Por lo general, antes de empezar a escribir cualquier cosa hago lo siguiente: voy madurando el tema hasta que ya lo tenga perfectamente definido. Luego sigo con la imaginación de la trama, de las causas y los efectos y pienso en el final. Después delineo en mi mente la personalidad y la psicología de los protagonistas, y de algunos personajes de reparto que tengan un efecto importante en la historia. Esto me puede llevar semanas, meses o años, dependiendo del tiempo que tenga para pensar y atizar el tema. Cuando creo que ya está listo, empiezo a escribir. Y empiezo por donde sea, de todas formas iré y vendré en la historia hasta completarla. Desde luego, como siempre, habrá tachones, aniquilaciones, reenfoques, agregados; inclusive reestructuraciones, hasta que quede satisfecho.

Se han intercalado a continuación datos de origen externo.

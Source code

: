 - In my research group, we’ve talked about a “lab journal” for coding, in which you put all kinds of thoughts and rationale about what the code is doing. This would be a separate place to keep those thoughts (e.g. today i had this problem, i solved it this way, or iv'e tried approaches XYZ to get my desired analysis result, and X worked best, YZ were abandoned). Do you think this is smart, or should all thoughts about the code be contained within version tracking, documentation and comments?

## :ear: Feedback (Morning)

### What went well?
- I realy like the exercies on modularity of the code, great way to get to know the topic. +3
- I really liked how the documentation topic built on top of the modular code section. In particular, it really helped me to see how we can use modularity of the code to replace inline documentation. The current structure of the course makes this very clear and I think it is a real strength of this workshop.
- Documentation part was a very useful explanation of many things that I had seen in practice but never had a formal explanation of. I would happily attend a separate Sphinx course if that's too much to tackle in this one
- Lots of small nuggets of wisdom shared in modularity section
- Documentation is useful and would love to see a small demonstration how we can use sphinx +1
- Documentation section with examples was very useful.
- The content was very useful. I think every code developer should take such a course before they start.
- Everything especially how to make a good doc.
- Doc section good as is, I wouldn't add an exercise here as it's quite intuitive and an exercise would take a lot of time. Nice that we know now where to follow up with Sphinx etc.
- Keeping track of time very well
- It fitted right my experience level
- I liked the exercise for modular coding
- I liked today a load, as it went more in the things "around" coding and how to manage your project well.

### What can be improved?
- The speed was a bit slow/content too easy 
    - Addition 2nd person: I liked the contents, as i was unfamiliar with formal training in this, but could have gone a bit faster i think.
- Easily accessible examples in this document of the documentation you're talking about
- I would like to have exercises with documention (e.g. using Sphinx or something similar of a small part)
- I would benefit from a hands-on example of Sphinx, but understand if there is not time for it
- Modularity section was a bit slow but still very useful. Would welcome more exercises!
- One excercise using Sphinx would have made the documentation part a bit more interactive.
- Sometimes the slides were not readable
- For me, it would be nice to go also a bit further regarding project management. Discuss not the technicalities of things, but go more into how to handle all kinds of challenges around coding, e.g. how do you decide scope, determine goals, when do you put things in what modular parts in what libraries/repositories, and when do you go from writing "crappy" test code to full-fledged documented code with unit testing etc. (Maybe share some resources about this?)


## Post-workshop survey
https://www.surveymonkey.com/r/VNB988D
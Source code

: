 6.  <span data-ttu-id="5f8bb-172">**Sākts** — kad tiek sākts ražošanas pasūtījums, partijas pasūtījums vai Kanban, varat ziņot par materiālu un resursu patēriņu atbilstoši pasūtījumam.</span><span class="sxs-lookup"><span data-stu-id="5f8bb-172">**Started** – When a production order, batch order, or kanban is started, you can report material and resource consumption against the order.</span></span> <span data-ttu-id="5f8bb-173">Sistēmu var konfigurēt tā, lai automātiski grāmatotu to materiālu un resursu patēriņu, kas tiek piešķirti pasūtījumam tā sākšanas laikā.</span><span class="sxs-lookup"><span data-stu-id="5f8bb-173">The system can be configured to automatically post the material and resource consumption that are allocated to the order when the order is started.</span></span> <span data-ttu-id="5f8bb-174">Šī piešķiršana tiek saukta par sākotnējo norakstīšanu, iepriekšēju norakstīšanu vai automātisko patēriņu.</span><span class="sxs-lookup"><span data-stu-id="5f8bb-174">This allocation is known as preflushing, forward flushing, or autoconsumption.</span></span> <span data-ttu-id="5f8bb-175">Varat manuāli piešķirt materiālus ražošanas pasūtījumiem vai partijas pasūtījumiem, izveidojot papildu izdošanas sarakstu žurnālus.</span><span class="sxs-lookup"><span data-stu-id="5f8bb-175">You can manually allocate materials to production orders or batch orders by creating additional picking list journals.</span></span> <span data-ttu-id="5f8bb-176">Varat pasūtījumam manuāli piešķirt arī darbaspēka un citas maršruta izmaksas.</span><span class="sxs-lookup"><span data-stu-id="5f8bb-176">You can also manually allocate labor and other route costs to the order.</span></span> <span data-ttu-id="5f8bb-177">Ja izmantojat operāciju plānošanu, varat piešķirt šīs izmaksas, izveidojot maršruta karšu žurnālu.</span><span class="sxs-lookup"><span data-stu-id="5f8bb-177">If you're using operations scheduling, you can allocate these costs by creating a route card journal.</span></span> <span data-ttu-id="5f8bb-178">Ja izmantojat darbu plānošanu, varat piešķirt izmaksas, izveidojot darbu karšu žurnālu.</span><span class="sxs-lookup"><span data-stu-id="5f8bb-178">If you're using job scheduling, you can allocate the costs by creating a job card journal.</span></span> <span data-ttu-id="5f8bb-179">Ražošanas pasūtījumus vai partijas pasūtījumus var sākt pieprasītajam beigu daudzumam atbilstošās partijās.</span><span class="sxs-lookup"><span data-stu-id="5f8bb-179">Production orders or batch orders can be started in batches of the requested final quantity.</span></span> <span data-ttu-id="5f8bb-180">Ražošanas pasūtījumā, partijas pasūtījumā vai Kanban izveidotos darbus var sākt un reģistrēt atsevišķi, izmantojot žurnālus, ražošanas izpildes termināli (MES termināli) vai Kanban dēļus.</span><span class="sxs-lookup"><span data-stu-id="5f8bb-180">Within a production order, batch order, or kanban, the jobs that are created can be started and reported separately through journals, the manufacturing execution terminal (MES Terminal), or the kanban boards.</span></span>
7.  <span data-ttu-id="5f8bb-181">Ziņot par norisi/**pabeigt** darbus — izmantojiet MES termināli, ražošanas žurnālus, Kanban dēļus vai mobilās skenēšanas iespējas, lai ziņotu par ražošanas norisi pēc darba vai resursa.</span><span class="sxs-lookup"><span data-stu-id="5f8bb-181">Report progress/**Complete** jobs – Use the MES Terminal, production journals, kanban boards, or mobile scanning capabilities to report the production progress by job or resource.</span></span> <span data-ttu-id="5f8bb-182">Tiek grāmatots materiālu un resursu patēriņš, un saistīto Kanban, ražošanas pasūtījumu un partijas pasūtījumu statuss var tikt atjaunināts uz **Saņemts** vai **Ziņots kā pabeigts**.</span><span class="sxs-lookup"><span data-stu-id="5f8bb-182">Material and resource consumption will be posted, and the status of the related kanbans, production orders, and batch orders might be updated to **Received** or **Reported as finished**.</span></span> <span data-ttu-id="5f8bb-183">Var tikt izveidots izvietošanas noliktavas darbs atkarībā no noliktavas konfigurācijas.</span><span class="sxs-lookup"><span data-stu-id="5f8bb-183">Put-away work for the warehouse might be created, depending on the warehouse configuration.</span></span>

—¿En qué momento nace la idea de escribir tu última novela Las mujeres del profesor?
—Tenía tiempo que quería contar una historia ambientada totalmente en Cancún. En mi primera novela hay escenas desarrolladas en el Cancún de los años ochenta, pero solo es una parte del libro, que por tratarse de un tema relacionado con la pesca, era necesario incluir a Cancún, a Isla Mujeres y Cozumel, que en aquel tiempo eran todavía muy pesqueros, y desde luego también a Holbox, que era el más pesquero de la zona norte del estado.
Ahora quería una novela ambientada en Cancún, no de Cancún, porque nunca he sido tan pretensioso y no me siento capacitado como para que, a través de una novela, pueda caracterizar la vida social, económica y política de Cancún. Mi intención fue escribir una novela que mostrara el Cancún más actual, pero que la historia fuera más íntima, más personal.
La verdad no encontraba el tema. Una tarde, platicando con mi esposa, me contó que una prima suya había rentado su vientre para procrear el hijo de una pareja en la Ciudad de México y había cobrado medio millón de pesos. En ese momento me pareció un tema audaz y tal vez muy moderno para una sociedad como la cancunense. De modo que investigué más sobre el asunto y ya tenía el tema principal.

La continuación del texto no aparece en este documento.